§ Task objective
Exactly as they appear below, repeat the lines from the one with "Additionally to these" through the one with "net. This poses a security thread.", and no others.
--- Records for the exercise ---
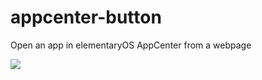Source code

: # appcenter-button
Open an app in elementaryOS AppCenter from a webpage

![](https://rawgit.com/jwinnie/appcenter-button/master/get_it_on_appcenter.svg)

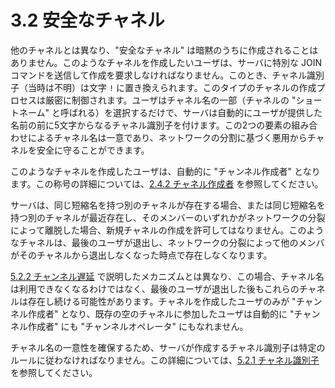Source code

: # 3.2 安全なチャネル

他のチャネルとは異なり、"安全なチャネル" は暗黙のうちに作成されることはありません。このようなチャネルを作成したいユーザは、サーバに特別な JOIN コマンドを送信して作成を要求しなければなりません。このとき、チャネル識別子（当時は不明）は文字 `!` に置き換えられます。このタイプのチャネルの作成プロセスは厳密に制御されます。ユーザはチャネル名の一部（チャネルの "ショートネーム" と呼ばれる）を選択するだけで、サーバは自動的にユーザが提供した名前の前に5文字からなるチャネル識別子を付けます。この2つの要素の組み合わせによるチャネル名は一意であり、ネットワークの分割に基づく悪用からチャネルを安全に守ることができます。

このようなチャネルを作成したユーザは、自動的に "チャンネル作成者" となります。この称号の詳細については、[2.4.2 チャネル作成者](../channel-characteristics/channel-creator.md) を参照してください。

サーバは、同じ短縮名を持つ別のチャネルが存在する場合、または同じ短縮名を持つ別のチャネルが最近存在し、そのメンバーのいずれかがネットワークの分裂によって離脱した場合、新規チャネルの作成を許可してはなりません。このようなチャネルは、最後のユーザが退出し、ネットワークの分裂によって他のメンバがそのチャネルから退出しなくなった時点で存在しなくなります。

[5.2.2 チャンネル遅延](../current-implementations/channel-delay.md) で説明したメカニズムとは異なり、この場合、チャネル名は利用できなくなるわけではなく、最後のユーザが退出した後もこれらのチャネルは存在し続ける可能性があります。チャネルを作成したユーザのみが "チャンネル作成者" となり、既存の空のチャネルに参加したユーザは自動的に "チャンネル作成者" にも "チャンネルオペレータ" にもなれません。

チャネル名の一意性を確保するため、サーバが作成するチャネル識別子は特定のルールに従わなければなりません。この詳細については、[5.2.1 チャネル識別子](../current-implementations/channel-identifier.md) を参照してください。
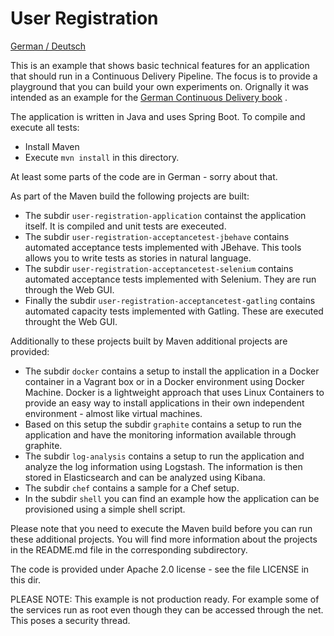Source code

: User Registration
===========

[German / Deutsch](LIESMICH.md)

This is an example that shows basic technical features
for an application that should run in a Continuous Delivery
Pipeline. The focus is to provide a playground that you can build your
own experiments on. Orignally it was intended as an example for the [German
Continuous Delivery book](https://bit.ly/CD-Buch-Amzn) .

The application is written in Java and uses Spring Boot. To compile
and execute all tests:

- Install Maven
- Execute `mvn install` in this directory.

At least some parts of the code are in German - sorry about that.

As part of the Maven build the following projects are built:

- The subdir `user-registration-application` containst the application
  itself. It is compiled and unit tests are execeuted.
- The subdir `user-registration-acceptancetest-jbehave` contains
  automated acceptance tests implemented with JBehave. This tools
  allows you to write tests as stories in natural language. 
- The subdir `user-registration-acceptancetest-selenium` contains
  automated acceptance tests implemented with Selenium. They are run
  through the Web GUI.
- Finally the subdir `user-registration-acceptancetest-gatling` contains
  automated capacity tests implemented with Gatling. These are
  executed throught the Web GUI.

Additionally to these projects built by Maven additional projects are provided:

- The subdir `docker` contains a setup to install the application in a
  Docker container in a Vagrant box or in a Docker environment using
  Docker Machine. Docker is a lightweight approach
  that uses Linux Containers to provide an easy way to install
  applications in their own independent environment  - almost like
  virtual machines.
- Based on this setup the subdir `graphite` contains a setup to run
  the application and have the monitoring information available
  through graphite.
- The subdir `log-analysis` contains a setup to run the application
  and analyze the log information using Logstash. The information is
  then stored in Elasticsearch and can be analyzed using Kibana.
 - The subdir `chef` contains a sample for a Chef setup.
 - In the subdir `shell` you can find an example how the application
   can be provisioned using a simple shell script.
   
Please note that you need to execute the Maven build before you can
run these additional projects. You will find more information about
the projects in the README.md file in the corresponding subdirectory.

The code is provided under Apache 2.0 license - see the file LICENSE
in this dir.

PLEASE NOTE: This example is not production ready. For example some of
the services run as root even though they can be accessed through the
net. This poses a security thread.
---
--- Records for the exercise ---
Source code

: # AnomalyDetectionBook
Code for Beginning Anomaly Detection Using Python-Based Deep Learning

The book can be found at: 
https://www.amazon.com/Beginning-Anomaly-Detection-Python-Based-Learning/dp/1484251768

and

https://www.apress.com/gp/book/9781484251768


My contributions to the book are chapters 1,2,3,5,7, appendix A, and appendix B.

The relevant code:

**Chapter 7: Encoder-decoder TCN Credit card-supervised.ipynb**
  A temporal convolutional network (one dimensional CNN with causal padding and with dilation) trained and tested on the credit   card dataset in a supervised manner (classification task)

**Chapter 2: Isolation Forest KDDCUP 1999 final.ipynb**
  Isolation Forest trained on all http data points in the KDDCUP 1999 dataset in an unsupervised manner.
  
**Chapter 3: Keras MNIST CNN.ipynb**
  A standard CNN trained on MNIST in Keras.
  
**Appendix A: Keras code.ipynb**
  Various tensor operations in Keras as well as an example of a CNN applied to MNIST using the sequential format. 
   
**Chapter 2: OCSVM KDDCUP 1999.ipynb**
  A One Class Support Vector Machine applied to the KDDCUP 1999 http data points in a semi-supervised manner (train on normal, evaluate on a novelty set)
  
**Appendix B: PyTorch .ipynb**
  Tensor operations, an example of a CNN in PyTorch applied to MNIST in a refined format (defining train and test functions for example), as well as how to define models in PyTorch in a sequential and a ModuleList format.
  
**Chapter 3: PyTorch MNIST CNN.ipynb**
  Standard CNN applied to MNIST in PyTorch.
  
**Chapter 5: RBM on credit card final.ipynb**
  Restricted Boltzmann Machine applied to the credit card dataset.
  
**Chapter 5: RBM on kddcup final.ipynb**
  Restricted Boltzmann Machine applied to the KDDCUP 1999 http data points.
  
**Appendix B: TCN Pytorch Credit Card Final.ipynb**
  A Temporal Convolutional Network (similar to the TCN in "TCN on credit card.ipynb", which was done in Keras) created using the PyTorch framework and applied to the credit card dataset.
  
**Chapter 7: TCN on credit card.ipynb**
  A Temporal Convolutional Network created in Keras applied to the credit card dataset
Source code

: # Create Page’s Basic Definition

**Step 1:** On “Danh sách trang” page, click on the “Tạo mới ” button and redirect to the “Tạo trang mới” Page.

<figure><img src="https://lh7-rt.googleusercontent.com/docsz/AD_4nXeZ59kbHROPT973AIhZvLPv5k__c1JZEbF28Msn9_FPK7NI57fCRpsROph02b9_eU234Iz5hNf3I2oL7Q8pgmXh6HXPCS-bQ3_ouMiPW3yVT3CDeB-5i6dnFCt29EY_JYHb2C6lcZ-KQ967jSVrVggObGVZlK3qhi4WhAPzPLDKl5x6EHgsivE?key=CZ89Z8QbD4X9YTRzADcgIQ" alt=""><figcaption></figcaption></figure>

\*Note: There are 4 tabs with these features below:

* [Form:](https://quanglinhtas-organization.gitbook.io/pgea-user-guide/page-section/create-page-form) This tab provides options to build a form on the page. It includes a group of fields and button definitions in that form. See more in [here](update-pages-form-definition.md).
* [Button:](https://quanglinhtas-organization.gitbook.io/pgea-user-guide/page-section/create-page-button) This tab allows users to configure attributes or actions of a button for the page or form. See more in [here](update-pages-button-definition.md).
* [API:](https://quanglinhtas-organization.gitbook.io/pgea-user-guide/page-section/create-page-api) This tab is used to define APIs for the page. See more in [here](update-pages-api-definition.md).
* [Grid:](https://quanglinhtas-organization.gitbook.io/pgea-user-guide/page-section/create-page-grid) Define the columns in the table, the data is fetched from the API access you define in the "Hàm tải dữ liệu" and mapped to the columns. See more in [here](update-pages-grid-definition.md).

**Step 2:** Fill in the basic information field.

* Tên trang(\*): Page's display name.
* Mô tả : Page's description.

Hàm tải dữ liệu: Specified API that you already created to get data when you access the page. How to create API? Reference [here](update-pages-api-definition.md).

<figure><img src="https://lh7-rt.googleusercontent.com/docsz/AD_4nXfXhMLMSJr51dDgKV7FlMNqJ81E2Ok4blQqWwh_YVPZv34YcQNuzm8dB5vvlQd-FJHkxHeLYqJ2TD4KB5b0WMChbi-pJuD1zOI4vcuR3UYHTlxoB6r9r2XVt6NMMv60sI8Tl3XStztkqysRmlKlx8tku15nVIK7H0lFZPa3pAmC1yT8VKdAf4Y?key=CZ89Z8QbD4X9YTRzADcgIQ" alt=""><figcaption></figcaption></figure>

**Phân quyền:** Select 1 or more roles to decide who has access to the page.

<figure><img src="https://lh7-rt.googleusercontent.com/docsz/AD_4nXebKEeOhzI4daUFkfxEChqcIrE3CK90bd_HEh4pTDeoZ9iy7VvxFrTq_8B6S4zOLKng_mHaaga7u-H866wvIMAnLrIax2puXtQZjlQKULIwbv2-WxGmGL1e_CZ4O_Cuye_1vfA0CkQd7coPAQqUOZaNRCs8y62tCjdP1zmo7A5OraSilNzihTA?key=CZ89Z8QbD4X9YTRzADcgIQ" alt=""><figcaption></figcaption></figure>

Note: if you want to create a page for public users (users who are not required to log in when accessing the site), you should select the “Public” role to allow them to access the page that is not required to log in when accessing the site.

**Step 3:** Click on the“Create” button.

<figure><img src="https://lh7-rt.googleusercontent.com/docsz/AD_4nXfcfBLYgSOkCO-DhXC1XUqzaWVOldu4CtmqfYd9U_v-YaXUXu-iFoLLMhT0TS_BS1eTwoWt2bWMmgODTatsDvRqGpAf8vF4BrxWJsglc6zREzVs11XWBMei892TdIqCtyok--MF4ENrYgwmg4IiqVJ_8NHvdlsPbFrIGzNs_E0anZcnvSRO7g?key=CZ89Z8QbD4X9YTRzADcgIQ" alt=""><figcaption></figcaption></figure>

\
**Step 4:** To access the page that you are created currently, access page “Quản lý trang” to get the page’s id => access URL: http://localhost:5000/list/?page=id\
---
§ Problem solution
Additionally to these projects built by Maven additional projects are provided:

- The subdir `docker` contains a setup to install the application in a
  Docker container in a Vagrant box or in a Docker environment using
  Docker Machine. Docker is a lightweight approach
  that uses Linux Containers to provide an easy way to install
  applications in their own independent environment  - almost like
  virtual machines.
- Based on this setup the subdir `graphite` contains a setup to run
  the application and have the monitoring information available
  through graphite.
- The subdir `log-analysis` contains a setup to run the application
  and analyze the log information using Logstash. The information is
  then stored in Elasticsearch and can be analyzed using Kibana.
 - The subdir `chef` contains a sample for a Chef setup.
 - In the subdir `shell` you can find an example how the application
   can be provisioned using a simple shell script.
   
Please note that you need to execute the Maven build before you can
run these additional projects. You will find more information about
the projects in the README.md file in the corresponding subdirectory.

The code is provided under Apache 2.0 license - see the file LICENSE
in this dir.

PLEASE NOTE: This example is not production ready. For example some of
the services run as root even though they can be accessed through the
net. This poses a security thread.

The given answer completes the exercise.